Coup de frein aux ambitions de Hong Kong en matière de stablecoins
Ces derniers mois, Hong Kong s’était positionnée comme un hub régional des stablecoins réglementés. En août, la ville a lancé une procédure officielle d’agrément pour les entreprises souhaitant émettre des monnaies numériques. À l’origine, des responsables chinois voyaient dans ce programme une opportunité de promouvoir des stablecoins adossés au renminbi et, ainsi, de renforcer le rôle international du yuan.
Ces ambitions semblent désormais revues à la baisse. Ye Zhiheng, directeur exécutif du département des intermédiaires de la Hong Kong Securities and Futures Commission (SFC), a récemment averti que la nouvelle réglementation avait, au contraire, accru le risque de fraude. Peu après l’entrée en vigueur du nouveau cadre, le 1er août, plusieurs sociétés de stablecoins ont fait état de pertes à deux chiffres.
Le mois dernier, le média financier chinois Caixin a rapporté que Pékin avait restreint les activités liées aux stablecoins à Hong Kong. L’article a toutefois été retiré peu après, semant alors le doute sur l’exactitude des informations. Les nouvelles révélations du Financial Times semblent finalement corroborer ces précédentes informations.
Pékin donne aussi un coup de frein à la tokenisation
Les mesures concernant les stablecoins ne sont pas isolées. Plus tôt ce mois-ci, les régulateurs chinois auraient également demandé aux courtiers et gérants d’actifs locaux de suspendre temporairement leurs activités de tokenisation d’actifs du monde réel (RWA) à Hong Kong.
Ce signal est intervenu alors même que la tokenisation gagnait en popularité. La semaine dernière, CMB International Asset Management, filiale de la banque commerciale chinoise China Merchants Bank, a ainsi annoncé avoir tokenisé un fonds monétaire de 3,8 milliards de dollars sur la BNB Chain.
Selon des analystes, cette intervention s’inscrit dans une tendance plus large par laquelle Pékin souhaite resserrer la surveillance à l’interface entre innovation financière et contrôle monétaire. Les autorités chinoises travaillent depuis des années à une version numérique du yuan (l’e-CNY) et considèrent l’émission de stablecoins privés comme une menace potentielle pour ce projet.

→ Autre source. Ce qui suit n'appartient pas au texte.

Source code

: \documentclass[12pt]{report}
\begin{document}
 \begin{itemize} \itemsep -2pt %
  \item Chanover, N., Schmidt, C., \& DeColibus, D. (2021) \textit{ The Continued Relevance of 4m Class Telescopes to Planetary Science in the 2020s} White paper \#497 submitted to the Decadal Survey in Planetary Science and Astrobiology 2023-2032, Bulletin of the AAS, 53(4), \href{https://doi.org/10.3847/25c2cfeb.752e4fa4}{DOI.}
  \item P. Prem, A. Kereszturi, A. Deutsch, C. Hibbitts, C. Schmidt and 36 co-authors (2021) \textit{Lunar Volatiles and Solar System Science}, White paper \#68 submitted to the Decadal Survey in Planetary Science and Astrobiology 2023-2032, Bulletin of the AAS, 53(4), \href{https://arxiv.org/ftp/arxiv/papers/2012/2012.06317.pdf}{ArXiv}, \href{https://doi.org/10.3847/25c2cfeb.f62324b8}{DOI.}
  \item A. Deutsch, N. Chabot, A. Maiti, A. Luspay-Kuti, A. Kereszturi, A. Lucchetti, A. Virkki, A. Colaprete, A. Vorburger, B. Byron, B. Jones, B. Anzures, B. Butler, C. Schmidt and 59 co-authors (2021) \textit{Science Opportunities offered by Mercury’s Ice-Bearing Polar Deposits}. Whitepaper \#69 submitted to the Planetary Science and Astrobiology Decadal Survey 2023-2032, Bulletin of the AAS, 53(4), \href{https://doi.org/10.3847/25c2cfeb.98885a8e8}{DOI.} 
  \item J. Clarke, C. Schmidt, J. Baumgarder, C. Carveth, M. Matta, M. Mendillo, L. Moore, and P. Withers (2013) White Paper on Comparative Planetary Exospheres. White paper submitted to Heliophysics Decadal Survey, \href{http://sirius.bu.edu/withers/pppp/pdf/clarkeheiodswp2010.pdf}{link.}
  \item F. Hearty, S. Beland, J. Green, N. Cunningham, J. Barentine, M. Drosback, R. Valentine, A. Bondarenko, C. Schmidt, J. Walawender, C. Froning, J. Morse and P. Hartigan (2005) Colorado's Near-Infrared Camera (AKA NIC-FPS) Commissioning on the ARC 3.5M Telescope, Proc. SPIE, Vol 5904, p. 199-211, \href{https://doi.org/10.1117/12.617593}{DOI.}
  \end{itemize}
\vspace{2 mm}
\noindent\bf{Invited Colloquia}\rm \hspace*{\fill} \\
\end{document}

Crainte d’une perte de contrôle
Les préoccupations de Pékin portent avant tout sur le monopole de la création monétaire. Les stablecoins, des jetons numériques indexés sur une devise fiat comme le dollar ou le yuan, peuvent, selon leurs détracteurs, affaiblir la mainmise de la banque centrale sur le système financier, surtout lorsqu’ils sont émis par des acteurs commerciaux.
En plaçant Hong Kong sous une surveillance plus stricte, la Chine cherche à éviter que la ville ne devienne un laboratoire trop autonome de l’innovation financière. Hong Kong dispose certes de son propre système juridique, mais reste fortement dépendante économiquement du continent chinois.
Pour Ant Group et JD.com, cette mise en pause est un revers. Plus tôt cette année, les deux groupes s’étaient dits enthousiastes à l’idée de participer au programme pilote de stablecoins de Hong Kong ou d’émettre des obligations numériques.
Avec les nouvelles consignes venues de Pékin, cette ambition semble compromise pour l’instant. La question est désormais de savoir si Hong Kong peut poursuivre ses plans pour un marché des stablecoins réglementé sans l’appui des grands acteurs chinois de la tech.